WORK ITEM => Restate the entries below exactly. Images are not part of the copy.

----

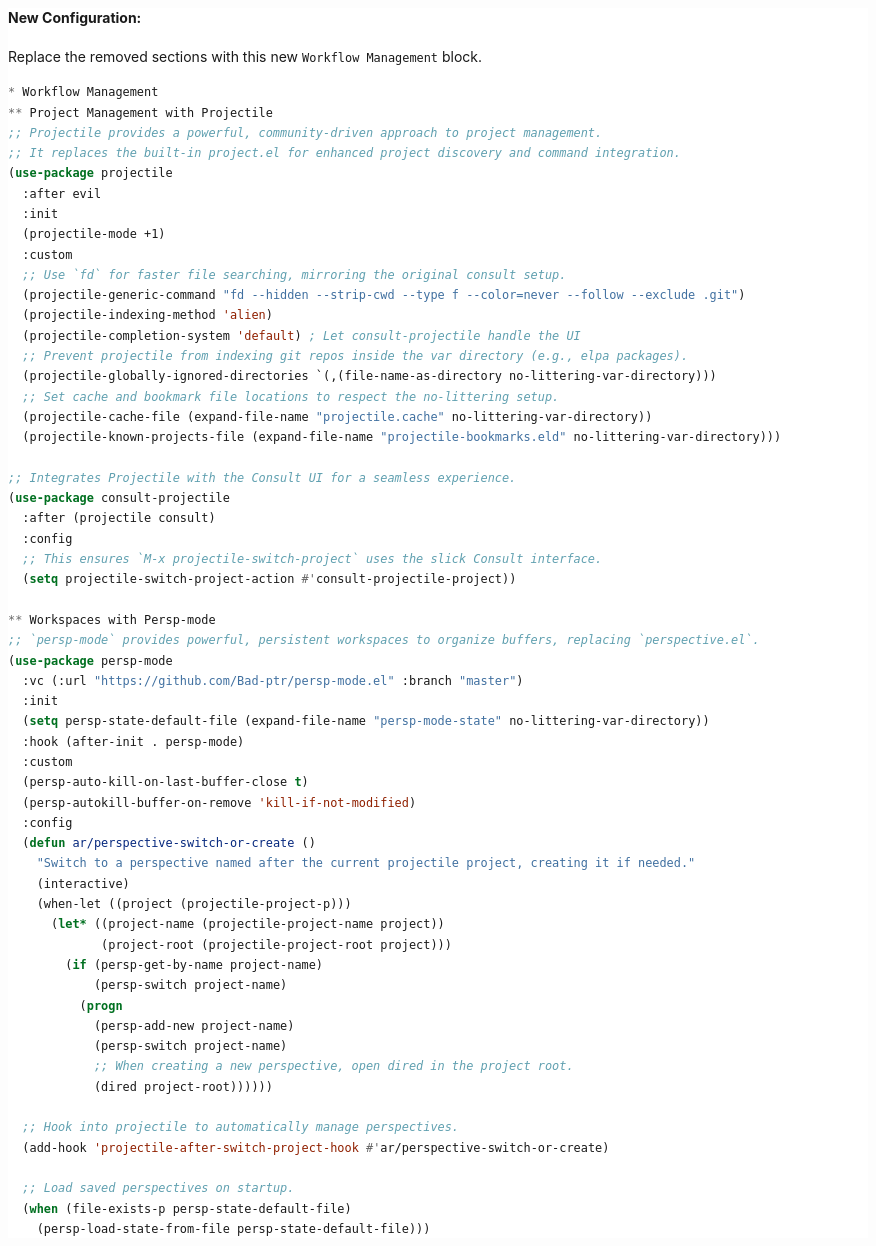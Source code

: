 #### **New Configuration:**
Replace the removed sections with this new `Workflow Management` block.

```el
* Workflow Management
** Project Management with Projectile
;; Projectile provides a powerful, community-driven approach to project management.
;; It replaces the built-in project.el for enhanced project discovery and command integration.
(use-package projectile
  :after evil
  :init
  (projectile-mode +1)
  :custom
  ;; Use `fd` for faster file searching, mirroring the original consult setup.
  (projectile-generic-command "fd --hidden --strip-cwd --type f --color=never --follow --exclude .git")
  (projectile-indexing-method 'alien)
  (projectile-completion-system 'default) ; Let consult-projectile handle the UI
  ;; Prevent projectile from indexing git repos inside the var directory (e.g., elpa packages).
  (projectile-globally-ignored-directories `(,(file-name-as-directory no-littering-var-directory)))
  ;; Set cache and bookmark file locations to respect the no-littering setup.
  (projectile-cache-file (expand-file-name "projectile.cache" no-littering-var-directory))
  (projectile-known-projects-file (expand-file-name "projectile-bookmarks.eld" no-littering-var-directory)))

;; Integrates Projectile with the Consult UI for a seamless experience.
(use-package consult-projectile
  :after (projectile consult)
  :config
  ;; This ensures `M-x projectile-switch-project` uses the slick Consult interface.
  (setq projectile-switch-project-action #'consult-projectile-project))

** Workspaces with Persp-mode
;; `persp-mode` provides powerful, persistent workspaces to organize buffers, replacing `perspective.el`.
(use-package persp-mode
  :vc (:url "https://github.com/Bad-ptr/persp-mode.el" :branch "master")
  :init
  (setq persp-state-default-file (expand-file-name "persp-mode-state" no-littering-var-directory))
  :hook (after-init . persp-mode)
  :custom
  (persp-auto-kill-on-last-buffer-close t)
  (persp-autokill-buffer-on-remove 'kill-if-not-modified)
  :config
  (defun ar/perspective-switch-or-create ()
    "Switch to a perspective named after the current projectile project, creating it if needed."
    (interactive)
    (when-let ((project (projectile-project-p)))
      (let* ((project-name (projectile-project-name project))
             (project-root (projectile-project-root project)))
        (if (persp-get-by-name project-name)
            (persp-switch project-name)
          (progn
            (persp-add-new project-name)
            (persp-switch project-name)
            ;; When creating a new perspective, open dired in the project root.
            (dired project-root))))))

  ;; Hook into projectile to automatically manage perspectives.
  (add-hook 'projectile-after-switch-project-hook #'ar/perspective-switch-or-create)

  ;; Load saved perspectives on startup.
  (when (file-exists-p persp-state-default-file)
    (persp-load-state-from-file persp-state-default-file)))
```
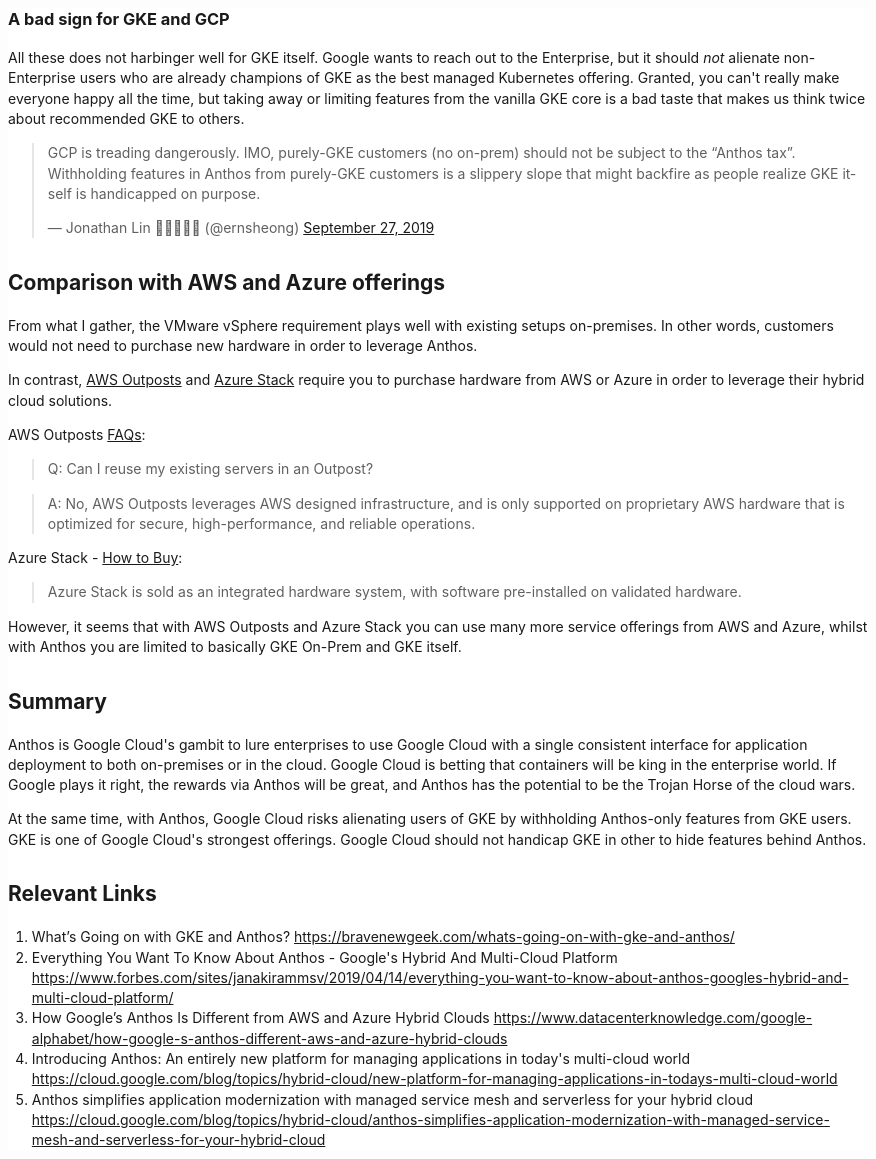 ### A bad sign for GKE and GCP

All these does not harbinger well for GKE itself. Google wants to reach out to the Enterprise, but it should _not_ alienate non-Enterprise users who are already champions of GKE as the best managed Kubernetes offering. Granted, you can't really make everyone happy all the time, but taking away or limiting features from the vanilla GKE core is a bad taste that makes us think twice about recommended GKE to others.

<blockquote class="twitter-tweet"><p lang="en" dir="ltr">GCP is treading dangerously. IMO, purely-GKE customers (no on-prem) should not be subject to the “Anthos tax”. Withholding features in Anthos from purely-GKE customers is a slippery slope that might backfire as people realize GKE itself is handicapped on purpose.</p>&mdash; Jonathan Lin 👨🏻‍💻🇲🇾 (@ernsheong) <a href="https://twitter.com/ernsheong/status/1177455606589878272?ref_src=twsrc%5Etfw">September 27, 2019</a></blockquote> <script async src="https://platform.twitter.com/widgets.js" charset="utf-8"></script>

## Comparison with AWS and Azure offerings

From what I gather, the VMware vSphere requirement plays well with existing setups on-premises. In other words, customers would not need to purchase new hardware in order to leverage Anthos.

In contrast, [AWS Outposts](https://aws.amazon.com/outposts/) and [Azure Stack](https://azure.microsoft.com/en-us/overview/azure-stack/) require you to purchase hardware from AWS or Azure in order to leverage their hybrid cloud solutions.

AWS Outposts [FAQs](https://aws.amazon.com/outposts/faqs/):

> Q: Can I reuse my existing servers in an Outpost?

> A: No, AWS Outposts leverages AWS designed infrastructure, and is only supported on proprietary AWS hardware that is optimized for secure, high-performance, and reliable operations.

Azure Stack - [How to Buy](https://azure.microsoft.com/en-us/overview/azure-stack/how-to-buy/):

> Azure Stack is sold as an integrated hardware system, with software pre-installed on validated hardware.

However, it seems that with AWS Outposts and Azure Stack you can use many more service offerings from AWS and Azure, whilst with Anthos you are limited to basically GKE On-Prem and GKE itself.

## Summary

Anthos is Google Cloud's gambit to lure enterprises to use Google Cloud with a single consistent interface for application deployment to both on-premises or in the cloud. Google Cloud is betting that containers will be king in the enterprise world. If Google plays it right, the rewards via Anthos will be great, and Anthos has the potential to be the Trojan Horse of the cloud wars.

At the same time, with Anthos, Google Cloud risks alienating users of GKE by withholding Anthos-only features from GKE users. GKE is one of Google Cloud's strongest offerings. Google Cloud should not handicap GKE in other to hide features behind Anthos.

## Relevant Links

1. What’s Going on with GKE and Anthos? https://bravenewgeek.com/whats-going-on-with-gke-and-anthos/
1. Everything You Want To Know About Anthos - Google's Hybrid And Multi-Cloud Platform https://www.forbes.com/sites/janakirammsv/2019/04/14/everything-you-want-to-know-about-anthos-googles-hybrid-and-multi-cloud-platform/
1. How Google’s Anthos Is Different from AWS and Azure Hybrid Clouds https://www.datacenterknowledge.com/google-alphabet/how-google-s-anthos-different-aws-and-azure-hybrid-clouds
1. Introducing Anthos: An entirely new platform for managing applications in today's multi-cloud world https://cloud.google.com/blog/topics/hybrid-cloud/new-platform-for-managing-applications-in-todays-multi-cloud-world
1. Anthos simplifies application modernization with managed service mesh and serverless for your hybrid cloud https://cloud.google.com/blog/topics/hybrid-cloud/anthos-simplifies-application-modernization-with-managed-service-mesh-and-serverless-for-your-hybrid-cloud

----

RESULT OF THE TASK =>
Source code

: #### **New Configuration:**
Replace the removed sections with this new `Workflow Management` block.

```el
* Workflow Management
** Project Management with Projectile
;; Projectile provides a powerful, community-driven approach to project management.
;; It replaces the built-in project.el for enhanced project discovery and command integration.
(use-package projectile
  :after evil
  :init
  (projectile-mode +1)
  :custom
  ;; Use `fd` for faster file searching, mirroring the original consult setup.
  (projectile-generic-command "fd --hidden --strip-cwd --type f --color=never --follow --exclude .git")
  (projectile-indexing-method 'alien)
  (projectile-completion-system 'default) ; Let consult-projectile handle the UI
  ;; Prevent projectile from indexing git repos inside the var directory (e.g., elpa packages).
  (projectile-globally-ignored-directories `(,(file-name-as-directory no-littering-var-directory)))
  ;; Set cache and bookmark file locations to respect the no-littering setup.
  (projectile-cache-file (expand-file-name "projectile.cache" no-littering-var-directory))
  (projectile-known-projects-file (expand-file-name "projectile-bookmarks.eld" no-littering-var-directory)))

;; Integrates Projectile with the Consult UI for a seamless experience.
(use-package consult-projectile
  :after (projectile consult)
  :config
  ;; This ensures `M-x projectile-switch-project` uses the slick Consult interface.
  (setq projectile-switch-project-action #'consult-projectile-project))

** Workspaces with Persp-mode
;; `persp-mode` provides powerful, persistent workspaces to organize buffers, replacing `perspective.el`.
(use-package persp-mode
  :vc (:url "https://github.com/Bad-ptr/persp-mode.el" :branch "master")
  :init
  (setq persp-state-default-file (expand-file-name "persp-mode-state" no-littering-var-directory))
  :hook (after-init . persp-mode)
  :custom
  (persp-auto-kill-on-last-buffer-close t)
  (persp-autokill-buffer-on-remove 'kill-if-not-modified)
  :config
  (defun ar/perspective-switch-or-create ()
    "Switch to a perspective named after the current projectile project, creating it if needed."
    (interactive)
    (when-let ((project (projectile-project-p)))
      (let* ((project-name (projectile-project-name project))
             (project-root (projectile-project-root project)))
        (if (persp-get-by-name project-name)
            (persp-switch project-name)
          (progn
            (persp-add-new project-name)
            (persp-switch project-name)
            ;; When creating a new perspective, open dired in the project root.
            (dired project-root))))))

  ;; Hook into projectile to automatically manage perspectives.
  (add-hook 'projectile-after-switch-project-hook #'ar/perspective-switch-or-create)

  ;; Load saved perspectives on startup.
  (when (file-exists-p persp-state-default-file)
    (persp-load-state-from-file persp-state-default-file)))
```
 ### A bad sign for GKE and GCP

All these does not harbinger well for GKE itself. Google wants to reach out to the Enterprise, but it should _not_ alienate non-Enterprise users who are already champions of GKE as the best managed Kubernetes offering. Granted, you can't really make everyone happy all the time, but taking away or limiting features from the vanilla GKE core is a bad taste that makes us think twice about recommended GKE to others.

<blockquote class="twitter-tweet"><p lang="en" dir="ltr">GCP is treading dangerously. IMO, purely-GKE customers (no on-prem) should not be subject to the “Anthos tax”. Withholding features in Anthos from purely-GKE customers is a slippery slope that might backfire as people realize GKE itself is handicapped on purpose.</p>&mdash; Jonathan Lin 👨🏻‍💻🇲🇾 (@ernsheong) <a href="https://twitter.com/ernsheong/status/1177455606589878272?ref_src=twsrc%5Etfw">September 27, 2019</a></blockquote> <script async src="https://platform.twitter.com/widgets.js" charset="utf-8"></script>

## Comparison with AWS and Azure offerings

From what I gather, the VMware vSphere requirement plays well with existing setups on-premises. In other words, customers would not need to purchase new hardware in order to leverage Anthos.

In contrast, [AWS Outposts](https://aws.amazon.com/outposts/) and [Azure Stack](https://azure.microsoft.com/en-us/overview/azure-stack/) require you to purchase hardware from AWS or Azure in order to leverage their hybrid cloud solutions.

AWS Outposts [FAQs](https://aws.amazon.com/outposts/faqs/):

> Q: Can I reuse my existing servers in an Outpost?

> A: No, AWS Outposts leverages AWS designed infrastructure, and is only supported on proprietary AWS hardware that is optimized for secure, high-performance, and reliable operations.

Azure Stack - [How to Buy](https://azure.microsoft.com/en-us/overview/azure-stack/how-to-buy/):

> Azure Stack is sold as an integrated hardware system, with software pre-installed on validated hardware.

However, it seems that with AWS Outposts and Azure Stack you can use many more service offerings from AWS and Azure, whilst with Anthos you are limited to basically GKE On-Prem and GKE itself.

## Summary

Anthos is Google Cloud's gambit to lure enterprises to use Google Cloud with a single consistent interface for application deployment to both on-premises or in the cloud. Google Cloud is betting that containers will be king in the enterprise world. If Google plays it right, the rewards via Anthos will be great, and Anthos has the potential to be the Trojan Horse of the cloud wars.

At the same time, with Anthos, Google Cloud risks alienating users of GKE by withholding Anthos-only features from GKE users. GKE is one of Google Cloud's strongest offerings. Google Cloud should not handicap GKE in other to hide features behind Anthos.

## Relevant Links

1. What’s Going on with GKE and Anthos? https://bravenewgeek.com/whats-going-on-with-gke-and-anthos/
1. Everything You Want To Know About Anthos - Google's Hybrid And Multi-Cloud Platform https://www.forbes.com/sites/janakirammsv/2019/04/14/everything-you-want-to-know-about-anthos-googles-hybrid-and-multi-cloud-platform/
1. How Google’s Anthos Is Different from AWS and Azure Hybrid Clouds https://www.datacenterknowledge.com/google-alphabet/how-google-s-anthos-different-aws-and-azure-hybrid-clouds
1. Introducing Anthos: An entirely new platform for managing applications in today's multi-cloud world https://cloud.google.com/blog/topics/hybrid-cloud/new-platform-for-managing-applications-in-todays-multi-cloud-world
1. Anthos simplifies application modernization with managed service mesh and serverless for your hybrid cloud https://cloud.google.com/blog/topics/hybrid-cloud/anthos-simplifies-application-modernization-with-managed-service-mesh-and-serverless-for-your-hybrid-cloud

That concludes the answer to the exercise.